Assignment 1 advice

Written by Julie Zelenski

The assignment writeup is the place to go for the formal specification; this is the companion advice page where we offer hints and recommendations and answer common question. You may want to skim this page now to get a sense of what's covered and return here on an as-needed basis for further review when/if these issues arise. We will also update this page in real-time with any late-breaking issues that come up while students are working on the assignment.

Advice for any/all assignments

Please start by reading our best practices for completing cs107 assignments for broadly applicable advice for tackling any assignment!

In the samples directory, we provide a sample solution program. Your goal is to make your program match the behavior of our sample. If ever in doubt, run the sample solution to see the correct output or observe the expected handling.

Get in the habit of using sanitycheck early and often. The handy sanity check tool automates comparison of your program's output to the sample. The default sanity check runs a few simple cases that verify basic functionality. You can use custom sanity check with your list of custom cases to run more comprehensive tests and further validate your program's correctness.

Working with bits

Embrace hexadecimal. The base-16 system very conveniently translates to and from binary -- each byte is expressed in two hex digits, one hex digit for the 4 high-order bits, the other for the 4 low bits. Masks in hex or expressed via their construction are more evocative of the binary representation and help you avoid mistakes. For example, a mask to extract the sign bit from a 32-bit value can be cleanly expressed as 1 << 31 or 0x80000000 and both are quite readable. The mask also happens to be decimal 2147483648U, but who can tell? Would you notice if you had accidentally mistyped 2147486348U? Say no to decimal, hex is your pal!

Learn your bitwise operators. It is wasteful to invoke the (expensive, floating-point) pow function to compute integer powers of two: 1 << 10 does a perfect job of computing pow(2, 10) and requires way fewer compute cycles. The bitwise operations are also the right tools to rearrange/isolate/change bits as opposed to the more indirect use of integer multiply/divide/mod with powers of two.

Aim for directness. Students who aren't yet comfortable with bits often end up expressing operations in roundabout/convoluted ways. Some common pitfalls are shown in the code below.
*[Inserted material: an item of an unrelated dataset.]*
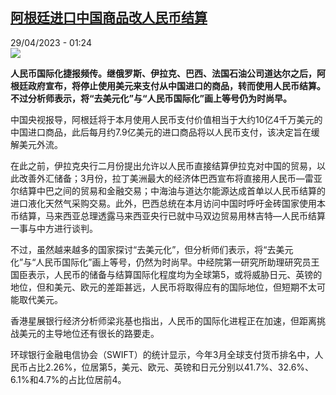<!--1682725503000-->
[阿根廷进口中国商品改人民币结算](https://www.rfi.fr/cn/%E5%9B%BD%E9%99%85/20230428-%E9%98%BF%E6%A0%B9%E5%BB%B7%E8%BF%9B%E5%8F%A3%E4%B8%AD%E5%9B%BD%E5%95%86%E5%93%81%E6%94%B9%E4%BA%BA%E6%B0%91%E5%B8%81%E7%BB%93%E7%AE%97)
------

<div>29/04/2023 - 01:24</div><img src="https://s.rfi.fr/media/display/f3c85af2-0edd-11ea-bbde-005056bfe576/w:1280/p:16x9/tag%20reuters.com%2C0000%20binary_GM1E63I0YYE01-VIEWIMAGE.jpeg"><p><strong>人民币国际化捷报频传。继俄罗斯、伊拉克、巴西、法国石油公司道达尔之后，阿根廷政府宣布，将停止使用美元来支付从中国进口的商品，转而使用人民币结算。不过分析师表示，将“去美元化”与“人民币国际化”画上等号仍为时尚早。                    </strong></p><div><p><span><span><span><span><span><span>中国央视报导，阿根廷将于本月使用人民币支付价值相当于大约</span></span></span><span><span><span>10亿4千万美元的中国进口商品，此后每月约7.9亿美元的进口商品将以人民币支付，该决定旨在缓解美元外流。</span></span></span></span></span></span></p><p><span><span><span><span><span><span>在此之前，伊拉克央行二月份提出允许以人民币直接结算伊拉克对中国的贸易，以此改善外汇储备；</span></span></span><span><span><span>3月份，拉丁美洲最大的经济体巴西宣布将直接用人民币—雷亚尔结算中巴之间的贸易和金融交易；中海油与道达尔能源达成首单以人民币结算的进口液化天然气采购交易。此外，巴西总统在本月访问中国时呼吁金砖国家使用本币结算，马来西亚总理透露马来西亚央行已就中马双边贸易用林吉特—人民币结算一事与中方进行谈判。</span></span></span></span></span></span></p><p><span><span><span><span><span><span>不过，虽然越来越多的国家探讨“去美元化”，但分析师们表示，将“去美元化”与“人民币国际化”画上等号，仍然为时尚早。中经院第一研究所助理研究员王国臣表示，人民币的储备与结算国际化程度均为全球第</span></span></span><span><span><span>5，或将威胁日元、英镑的地位，但和美元、欧元的差距甚远，人民币将取得应有的国际地位，但短期不太可能取代美元。</span></span></span></span></span></span></p><p><span><span><span><span><span><span>香港星展银行经济分析师梁兆基也指出，人民币的国际化进程正在加速，但距离挑战美元的主导地位还有很长的路要走。</span></span></span></span></span></span></p><p><span><span><span><span><span><span>环球银行金融电信协会（</span></span></span><span><span><span>SWIFT）的统计显示，今年3月全球支付货币排名中，人民币占比2.26%，位居第5，美元、欧元、英镑和日元分别以41.7%、32.6%、6.1%和4.7%的占比位居前4。</span></span></span></span></span></span></p><div data-selfpromo-newsletter></div><div data-selfpromo-app></div></div>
No left-shift right-shift. In the code below, the first version right-shifts then immediately left-shifts back. This seems to just cycle the bits back to where they were originally -- what is even the point? Trace carefully, though, the right-shift will discard the lsb and the left-shift will then zero-fill. This is roundabout way to wipe the lsb, but the better approach is to just directly mask it off as in second version:

    result = (val >> 1) << 1;     // shift right then left, why?

     // Better version:
     result = val & ~1;             // directly turn off lsb

No redundant/unnecessary ops. Imagine your goal is to extract the 4 high-order bits of a byte and shift them down to the lower half-byte. You could do it with two steps (mask and shift), but in fact, the shift will already discard the low-order bits, so no need to mask them off first:

    result = (val & 0xf0) >> 4;  // mask off lower 4, then shift down

    // Better version:
    result = val >> 4;            // directly shift, low-order bits gone!

Know your identities/relationships. When putting together a bitwise construction, stop and consider whether there is a more direct way to accomplish the same thing, e.g.
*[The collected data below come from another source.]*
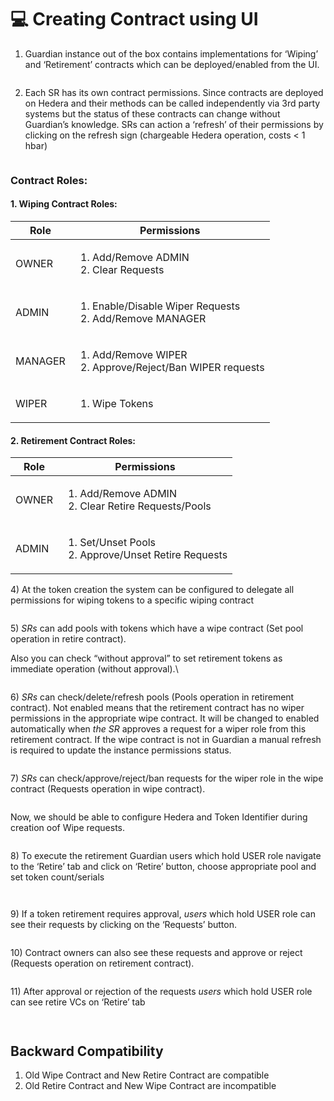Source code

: # 💻 Creating Contract using UI

1. Guardian instance out of the box contains implementations for ‘Wiping’ and ‘Retirement’ contracts which can be deployed/enabled from the UI.

<figure><img src="../../../.gitbook/assets/image (1) (1) (1) (1) (1) (1) (1) (1) (1) (1) (1) (1) (1) (1) (1) (1) (1) (1) (1) (1) (1) (1) (1) (1) (1) (1) (1) (1).png" alt=""><figcaption></figcaption></figure>

2. Each SR has its own contract permissions. Since contracts are deployed on Hedera and their methods can be called independently via 3rd party systems but the status of these contracts can change without Guardian’s knowledge. SRs can action a ‘refresh’ of their permissions by clicking on the refresh sign (chargeable Hedera operation, costs < 1 hbar)

<figure><img src="../../../.gitbook/assets/image (2) (1) (1) (1) (1) (1) (1) (1) (1) (1) (1) (1) (1) (1) (1) (1) (1) (1) (1) (1) (1) (1) (1) (1) (1) (1).png" alt=""><figcaption></figcaption></figure>

### **Contract Roles:**

#### 1. Wiping Contract Roles:

| Role    | Permissions                                                                  |
| ------- | ---------------------------------------------------------------------------- |
| OWNER   | <ol><li>Add/Remove ADMIN</li><li>Clear Requests</li></ol>                    |
| ADMIN   | <ol><li>Enable/Disable Wiper Requests</li><li>Add/Remove MANAGER</li></ol>   |
| MANAGER | <ol><li>Add/Remove WIPER</li><li>Approve/Reject/Ban WIPER requests</li></ol> |
| WIPER   | <ol><li>Wipe Tokens</li></ol>                                                |

#### 2. Retirement Contract Roles:

| Role  | Permissions                                                             |
| ----- | ----------------------------------------------------------------------- |
| OWNER | <ol><li>Add/Remove ADMIN</li><li>Clear Retire Requests/Pools</li></ol>  |
| ADMIN | <ol><li>Set/Unset Pools</li><li>Approve/Unset Retire Requests</li></ol> |

4\)   At the token creation the system can be configured to delegate all permissions for wiping tokens to a specific wiping contract

<figure><img src="../../../.gitbook/assets/image (10) (1) (1) (1) (1) (1) (1) (1) (1) (1) (1) (1) (1).png" alt=""><figcaption></figcaption></figure>

5\)   _SRs_ can add pools with tokens which have a wipe contract (Set pool operation in retire contract).&#x20;

Also you can check “without approval” to set retirement tokens as immediate operation (without approval).\


<figure><img src="../../../.gitbook/assets/image (1) (1) (1) (1) (1) (1) (1) (1) (1) (1) (1) (1) (1) (1) (1) (1) (1) (1) (1) (1) (1) (1) (1) (1) (1) (1).png" alt=""><figcaption></figcaption></figure>

6\)   _SRs_ can check/delete/refresh pools (Pools operation in retirement contract). Not enabled means that the retirement contract has no wiper permissions in the appropriate wipe contract. It will be changed to enabled automatically when _the SR_ approves a request for a wiper role from this retirement contract. If the wipe contract is not in Guardian a manual refresh is required to update the instance permissions status.

<figure><img src="../../../.gitbook/assets/image (2) (1) (1) (1) (1) (1) (1) (1) (1) (1) (1) (1) (1) (1) (1) (1) (1) (1) (1) (1) (1) (1) (1) (1).png" alt=""><figcaption></figcaption></figure>

7\)   _SRs_ can check/approve/reject/ban requests for the wiper role in the wipe contract (Requests operation in wipe contract).

<figure><img src="../../../.gitbook/assets/image (20).png" alt=""><figcaption></figcaption></figure>

Now, we should be able to configure Hedera and Token Identifier during creation oof Wipe requests.

<figure><img src="../../../.gitbook/assets/image (1) (1).png" alt=""><figcaption></figcaption></figure>

8\)   To execute the retirement Guardian users which hold USER role navigate to the ‘Retire’ tab and click on ‘Retire’ button, choose appropriate pool and set token count/serials

<figure><img src="../../../.gitbook/assets/image (4) (1) (1) (1) (1) (1) (1) (1) (1) (1) (1) (1) (1) (1) (1) (1) (1) (1) (1).png" alt=""><figcaption></figcaption></figure>

<figure><img src="../../../.gitbook/assets/image (5) (1) (1) (1) (1) (1) (1) (1) (1) (1) (1) (1) (1) (1) (1) (1) (1) (1).png" alt=""><figcaption></figcaption></figure>

9\)   If a token retirement requires approval, _users_ which hold USER role can see their requests by clicking on the ‘Requests’ button.

<figure><img src="../../../.gitbook/assets/image (6) (1) (1) (1) (1) (1) (1) (1) (1) (1) (1) (1) (1) (1) (1) (1) (1).png" alt=""><figcaption></figcaption></figure>

10\)  Contract owners can also see these requests and approve or reject (Requests operation on retirement contract).

<figure><img src="../../../.gitbook/assets/image (7) (1) (1) (1) (1) (1) (1) (1) (1) (1) (1) (1) (1) (1) (1).png" alt=""><figcaption></figcaption></figure>

11\)  After approval or rejection of the requests _users_ which hold USER role can see retire VCs on ‘Retire’ tab

<figure><img src="../../../.gitbook/assets/image (8) (1) (1) (1) (1) (1) (1) (1) (1) (1) (1) (1) (1) (1) (1).png" alt=""><figcaption></figcaption></figure>

<figure><img src="../../../.gitbook/assets/image (9) (1) (1) (1) (1) (1) (1) (1) (1) (1) (1) (1) (1) (1) (1).png" alt=""><figcaption></figcaption></figure>

## Backward Compatibility

1. Old Wipe Contract and New Retire Contract are compatible
2. Old Retire Contract and New Wipe Contract are incompatible

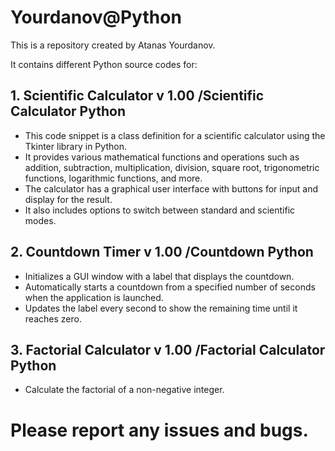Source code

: 
# Yourdanov@Python		

This is a repository created by Atanas Yourdanov.

It contains different Python source codes for:

## 1. Scientific Calculator v 1.00 /Scientific Calculator Python

- This code snippet is a class definition for a scientific calculator using the Tkinter library in Python.
- It provides various mathematical functions and operations such as addition, subtraction, multiplication, division, square root, trigonometric functions, logarithmic functions, and more.
- The calculator has a graphical user interface with buttons for input and display for the result.
- It also includes options to switch between standard and scientific modes.

<picture>
  <source media="(prefers-color-scheme: dark)" srcset="https://github.com/yourdanov/Python/blob/main/Scientific%20Calculator%20Python/py_sci_calc1.png">
  <source media="(prefers-color-scheme: dark)" srcset="https://github.com/yourdanov/Python/blob/main/Scientific%20Calculator%20Python/py_sci_calc2.png">
</picture>

## 2. Countdown Timer v 1.00 /Countdown Python

- Initializes a GUI window with a label that displays the countdown.
- Automatically starts a countdown from a specified number of seconds when the application is launched.
- Updates the label every second to show the remaining time until it reaches zero.

<picture>
  <source media="(prefers-color-scheme: dark)" srcset="https://github.com/yourdanov/Python/blob/main/Countdown%20Python/count1.png">
  <source media="(prefers-color-scheme: dark)" srcset="https://github.com/yourdanov/Python/blob/main/Countdown%20Python/count2.png">
</picture>

## 3. Factorial Calculator v 1.00 /Factorial Calculator Python

- Calculate the factorial of a non-negative integer.

<picture>
  <source media="(prefers-color-scheme: dark)" srcset="https://github.com/yourdanov/Python/blob/main/Factorial%20Calculator/facto.png">
</picture>


# Please report any issues and bugs.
    b = a | 0                   // this is no op! why bother?
    b = a ^ -1                  // more clearly written as b = ~a
    b = ~a + 1                  // more clearly written as b = -a
    b = (1U << 31) - 1          // INT_MAX from <limits.h> 
    b = INT_MIN >> 31           // how about just -1 instead?

At first you may find yourself using a more convoluted expression, but reviewing in a later pass, you can spot these issues and clean them up. Eventually you want to become facile enough with bit manipulations that you go straight for the streamlined, direct expression from the beginning.

Common questions about assign1


How do I display values in binary?

In gdb, p/t prints in the binary format. The /t format also works for the gdb x and display commands. The C printf function does not have a binary format, but %x will print in hex, which is the next best thing.

What is allowed/disallowed when writing the saturating functions?

Absolutely no use of the relational operations: < > <= >=. All other operators (equality, arithmetic, logical, bitwise, ...) are fine. There must be no conditional execution based on bitwidth (e.g. no switch/if that divides into different code paths depending on the value of bitwidth). Other conditional execution, such as for different handling for overflow or not, is allowed.

Are there any differences in the bitwise operations when applied to signed versus unsigned values?

The bitwise operations & | ^ ~ << operate identically on signed versus unsigned types. The right shift operator >> comes in two flavors: logical and arithmetic. The logical shift is used for unsigned types, arithmetic for signed. A logical right shift zero-fills the bits in the leftmost positions that were vacated by the shift to right. The arithmetic right shift copies the previously leftmost bit to fill the vacated bits (thus replicating the sign bit). (Side note: The C standard leaves unspecified whether a signed right shift is arithmetic or logical, our gcc compiler uses arithmetic and you may depend on that, but in the future may run into a different behavior on another compiler.)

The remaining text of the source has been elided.